The Christian faith (and probably other religions, but I am naïve on these) talks a lot about this idea of unconditional love, and it often seems so far fetched and incomprehensible- like my tiny mortal brain could never come close to understanding it. I remember hearing lessons that, generically, taught that God loved me even though nothing I did deserved love. I was loved despite all my shortcomings, not within them. And I have to be honest: I really hate this image.

 

Sure, I am on board with the idea that love cannot be earned. What I do not agree with is this image that we do not deserve love, that we are so broken that we can’t deserve love and that we only are loved by the grace of God. It’s such a shame-inducing idea. All that mindset does is reinforce the idea in my head that I will never be enough and that I will never be good enough and that I do not deserve any of the good things in my life.

 

There are definitely other people in the world who are more deserving of good fortune than myself. I will never deny that. But celebrating my birthday every year has taught me this: I deserve love because I was born. You deserve love because you were born. There is nothing more complicated to it than that. I don’t mean to say that we only deserve love on our birthdays, one day a year. I think it is just easiest for us to see and accept that love on this day more than others. That’s definitely how it is for me.

 

I could end this by saying I’m going to take what I’ve thought about here and try to implement loving unconditionally into my daily life, but I know that is both cheesy and hard to quantify.
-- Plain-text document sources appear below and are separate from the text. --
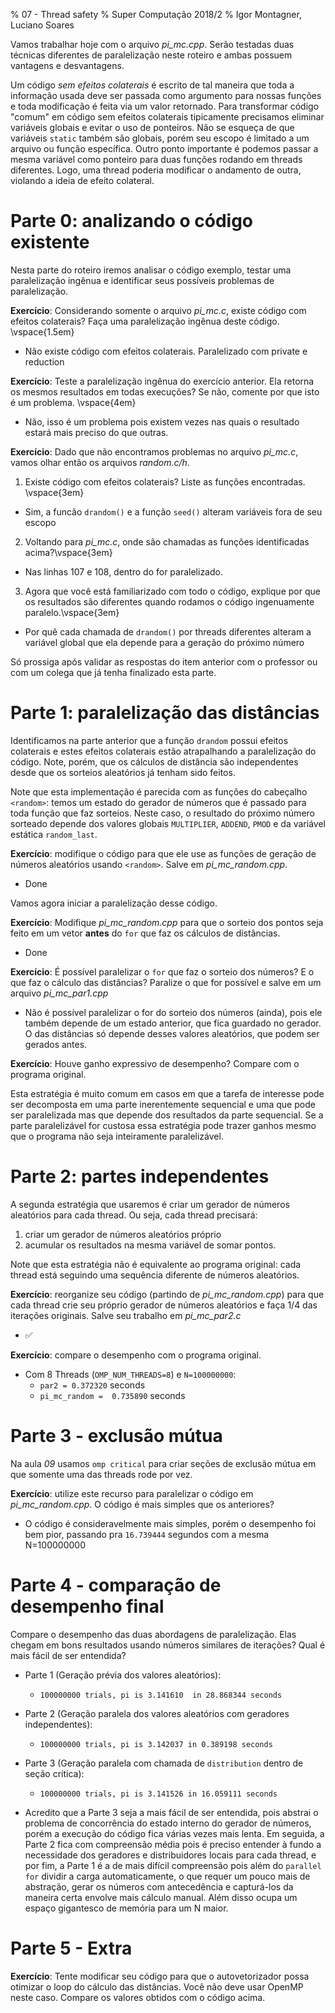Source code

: % 07 - Thread safety
% Super Computação 2018/2
% Igor Montagner, Luciano Soares

Vamos trabalhar hoje com o arquivo *pi_mc.cpp*. Serão testadas duas técnicas diferentes de paralelização neste roteiro e ambas possuem vantagens e desvantagens.

Um código *sem efeitos colaterais* é escrito de tal maneira que toda a informação usada deve ser passada como argumento para nossas funções e toda modificação é feita via um valor retornado. Para transformar código "comum" em código sem efeitos colaterais tipicamente precisamos eliminar variáveis globais e evitar o uso de ponteiros. Não se esqueça de que variáveis `static` também são globais, porém seu escopo é limitado a um arquivo ou função específica. Outro ponto importante é podemos passar a mesma variável como ponteiro para duas funções rodando em threads diferentes. Logo, uma thread poderia modificar o andamento de outra, violando a ideia de efeito colateral. 

# Parte 0: analizando o código existente

Nesta parte do roteiro iremos analisar o código exemplo, testar uma paralelização ingênua e identificar seus possíveis problemas de paralelização.

**Exercício**: Considerando somente o arquivo *pi_mc.c*, existe código com  efeitos colaterais? Faça uma paralelização ingênua deste código. \vspace{1.5em}

- Não existe código com efeitos colaterais. Paralelizado com private e reduction

**Exercício**: Teste a paralelização ingênua do exercício anterior. Ela retorna os mesmos resultados em todas execuções? Se não, comente por que isto é um problema. \vspace{4em}

- Não, isso é um problema pois existem vezes nas quais o resultado estará mais preciso do que outras.

**Exercício**: Dado que não encontramos problemas no arquivo *pi_mc.c*, vamos olhar então os arquivos *random.c/h*. 

1. Existe código com efeitos colaterais? Liste as funções encontradas. \vspace{3em}

- Sim, a funcão `drandom()` e a função `seed()` alteram variáveis fora de seu escopo

2. Voltando para *pi_mc.c*, onde são chamadas as funções identificadas acima?\vspace{3em}

- Nas linhas 107 e 108, dentro do for paralelizado.


3. Agora que você está familiarizado com todo o código, explique por que os resultados são diferentes quando rodamos o código ingenuamente paralelo.\vspace{3em}

- Por quê cada chamada de `drandom()` por threads diferentes alteram a variável global que ela depende para a geração do próximo número

Só prossiga após validar as respostas do item anterior com o professor ou com um colega que já tenha finalizado esta parte.

# Parte 1: paralelização das distâncias

Identificamos na parte anterior que a função `drandom` possui efeitos colaterais e estes efeitos colaterais estão atrapalhando a paralelização do código. Note, porém, que os cálculos de distância são independentes desde que os sorteios aleatórios já tenham sido feitos. 

Note que esta implementação é parecida com as funções do cabeçalho `<random>`: temos um estado do gerador de números que é passado para toda função que faz sorteios. Neste caso, o resultado do próximo número sorteado depende dos valores globais `MULTIPLIER`, `ADDEND`, `PMOD` e da variável estática `random_last`.

**Exercício**: modifique o código para que ele use as funções de geração de números aleatórios usando `<random>`. Salve em *pi_mc_random.cpp*.

- Done

Vamos agora iniciar a paralelização desse código.

**Exercício**: Modifique *pi_mc_random.cpp* para que o sorteio dos pontos seja feito em um vetor **antes** do `for` que faz os cálculos de distâncias.

- Done

**Exercício**:  É possível paralelizar o `for` que faz o sorteio dos números? E o que faz o cálculo das distâncias? Paralize o que for possível e salve em um arquivo *pi_mc_par1.cpp*

- Não é possível paralelizar o for do sorteio dos números (ainda), pois ele também depende de um estado anterior, que fica guardado no gerador. O das distâncias só depende desses valores aleatórios, que podem ser gerados antes.


**Exercício**: Houve ganho expressivo de desempenho? Compare com o programa original.

Esta estratégia é muito comum em casos em que a tarefa de interesse pode ser decomposta em uma parte inerentemente sequencial e uma que pode ser paralelizada mas que depende dos resultados da parte sequencial. Se a parte paralelizável for custosa essa estratégia pode trazer ganhos mesmo que o programa não seja inteiramente paralelizável. 

# Parte 2: partes independentes

A segunda estratégia que usaremos é criar um gerador de números aleatórios para cada thread. Ou seja, cada thread precisará:

1. criar um gerador de números aleatórios próprio
1. acumular os resultados na mesma variável de somar pontos. 

Note que esta estratégia não é equivalente ao programa original: cada thread está seguindo uma sequência diferente de números aleatórios. 

**Exercício**: reorganize seu código (partindo de *pi_mc_random.cpp*) para que cada thread crie seu próprio gerador de números aleatórios e faça 1/4 das iterações originais. Salve seu trabalho em *pi_mc_par2.c*

- ✅

**Exercício**: compare o desempenho com o programa original. 

- Com 8 Threads (`OMP_NUM_THREADS=8`) e `N=100000000`:
    - `par2 = 0.372320` seconds
    - `pi_mc_random =  0.735890` seconds

# Parte 3 - exclusão mútua

Na aula *09* usamos `omp critical` para criar seções de exclusão mútua em que somente uma das threads rode por vez. 

**Exercício**: utilize este recurso para paralelizar o código em *pi_mc_random.cpp*. O código é mais simples que os anteriores?

- O código é consideravelmente mais simples, porém o desempenho foi bem pior, passando pra `16.739444` segundos com a mesma N=100000000

# Parte 4 - comparação de desempenho final

Compare o desempenho das duas abordagens de paralelização. Elas chegam em bons resultados usando números similares de iterações? Qual é mais fácil de ser entendida?

- Parte 1 (Geração prévia dos valores aleatórios):
  - `100000000 trials, pi is 3.141610  in 28.868344 seconds`
- Parte 2 (Geração paralela dos valores aleatórios com geradores independentes):
  - `100000000 trials, pi is 3.142037 in 0.389198 seconds`
- Parte 3 (Geração paralela com chamada de `distribution` dentro de seção crítica):
  - `100000000 trials, pi is 3.141526 in 16.059111 seconds`

- Acredito que a Parte 3 seja a mais fácil de ser entendida, pois abstrai o problema de concorrência do estado interno do gerador de números, porém a execução do código fica várias vezes mais lenta. Em seguida, a Parte 2 fica com compreensão média pois é preciso entender à fundo a necessidade dos geradores e distribuidores locais para cada thread, e por fim, a Parte 1 é a de mais difícil compreensão pois além do `parallel for` dividir a carga automaticamente, o que requer um pouco mais de abstração, gerar os números com antecedência e capturá-los da maneira certa envolve mais cálculo manual. Além disso ocupa um espaço gigantesco de memória para um N maior.

# Parte 5 - Extra

**Exercício**: Tente modificar seu código para que o autovetorizador possa otimizar o loop do cálculo das distâncias. Você não deve usar OpenMP neste caso. Compare os valores obtidos com o código acima.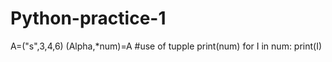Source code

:# Python-practice-1
A=("s",3,4,6)
(Alpha,*num)=A
#use of tupple 
print(num)
for I in num:
    print(I)

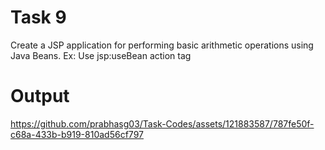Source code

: # Task 9
Create a JSP application for performing basic arithmetic operations using Java Beans.
Ex: Use jsp:useBean action tag
# Output


https://github.com/prabhasg03/Task-Codes/assets/121883587/787fe50f-c68a-433b-b919-810ad56cf797

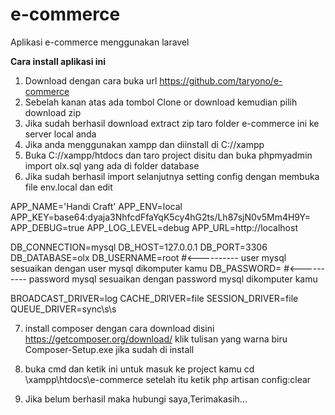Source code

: # e-commerce
Aplikasi e-commerce menggunakan laravel

**Cara install aplikasi ini**

1. Download dengan cara buka url https://github.com/taryono/e-commerce
2. Sebelah kanan atas ada tombol Clone or download kemudian pilih download zip
3. Jika sudah berhasil download extract zip taro folder e-commerce ini ke server local anda
4. Jika anda menggunakan xampp dan diinstall di C://xampp
5. Buka C://xampp/htdocs dan taro project disitu dan buka phpmyadmin import olx.sql yang ada di folder database
6. Jika sudah berhasil import selanjutnya setting config dengan membuka file env.local dan edit

  APP_NAME='Handi Craft'
  APP_ENV=local
  APP_KEY=base64:dyaja3NhfcdFfaYqK5cy4hG2ts/Lh87sjN0v5Mm4H9Y=
  APP_DEBUG=true
  APP_LOG_LEVEL=debug
  APP_URL=http://localhost

  DB_CONNECTION=mysql
  DB_HOST=127.0.0.1
  DB_PORT=3306
  DB_DATABASE=olx
  DB_USERNAME=root  #<---------- user mysql sesuaikan dengan user mysql dikomputer kamu
  DB_PASSWORD=      #<---------- password mysql sesuaikan dengan password mysql dikomputer kamu

  BROADCAST_DRIVER=log
  CACHE_DRIVER=file
  SESSION_DRIVER=file
  QUEUE_DRIVER=sync\s\s
 
 7. install composer dengan cara download disini https://getcomposer.org/download/ klik tulisan yang warna biru Composer-Setup.exe jika sudah di install
 8. buka cmd dan ketik ini untuk masuk ke project kamu
  cd \xampp\htdocs\e-commerce
  setelah itu ketik 
  php artisan config:clear
  
 9. Jika belum berhasil maka hubungi saya,Terimakasih...



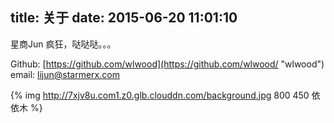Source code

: title: 关于
date: 2015-06-20 11:01:10
---

星商Jun
疯狂，哒哒哒。。。


Github:  [https://github.com/wlwood](https://github.com/wlwood/ "wlwood")
email: lijun@starmerx.com

{% img http://7xjv8u.com1.z0.glb.clouddn.com/background.jpg 800 450 依依木 %}
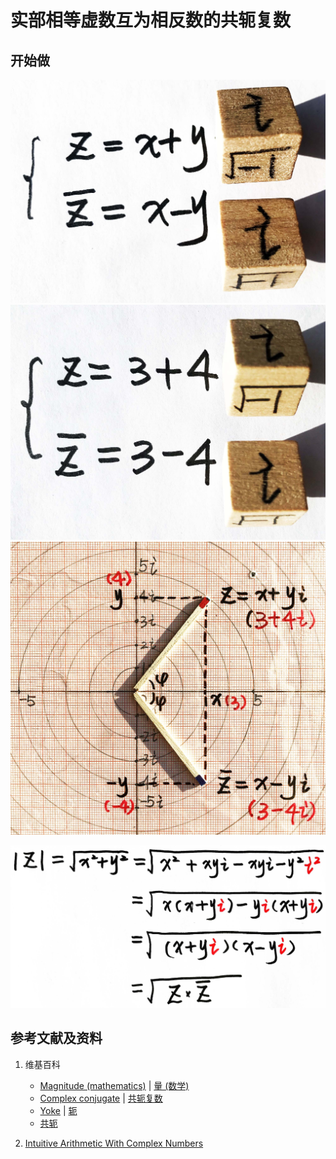 # 实部相等虚数互为相反数的共轭复数

## 开始做

![](/images/复数分析/实部相等虚数互为相反数的共轭复数/1a1.jpg)
![](/images/复数分析/实部相等虚数互为相反数的共轭复数/1a2.jpg)
![](/images/复数分析/实部相等虚数互为相反数的共轭复数/1a3.jpg)

![](/images/复数分析/实部相等虚数互为相反数的共轭复数/2a1.jpg)

## 参考文献及资料

1. 维基百科
	- [Magnitude (mathematics)](hhttps://en.wikipedia.org/wiki/Magnitude_(mathematics)) | [量 (数学)](https://zh.wikipedia.org/wiki/%E9%87%8F_(%E6%95%B0%E5%AD%A6)) 
	- [Complex conjugate](https://en.wikipedia.org/wiki/Complex_conjugate) | [共轭复数](https://zh.wikipedia.org/wiki/%E5%85%B1%E8%BD%AD%E5%A4%8D%E6%95%B0) 
	- [Yoke](https://en.wikipedia.org/wiki/Yoke) | [轭](https://zh.wikipedia.org/wiki/%E8%BB%9B) 
	- [共轭](https://zh.wikipedia.org/wiki/%E5%85%B1%E8%BD%AD) 

2. [Intuitive Arithmetic With Complex Numbers](https://betterexplained.com/articles/intuitive-arithmetic-with-complex-numbers/)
I could also say something lame like “love everyone like today is their birthday,” but then we would both hate me. I guess all I can be happy saying is this: I hope you grow to learn that you deserve to be loved fully every day, not just on your birthday. It’s something I’m working on because I think once we can accept that we deserve love on a personal level, it becomes easier to grow and spread that love to the people around us.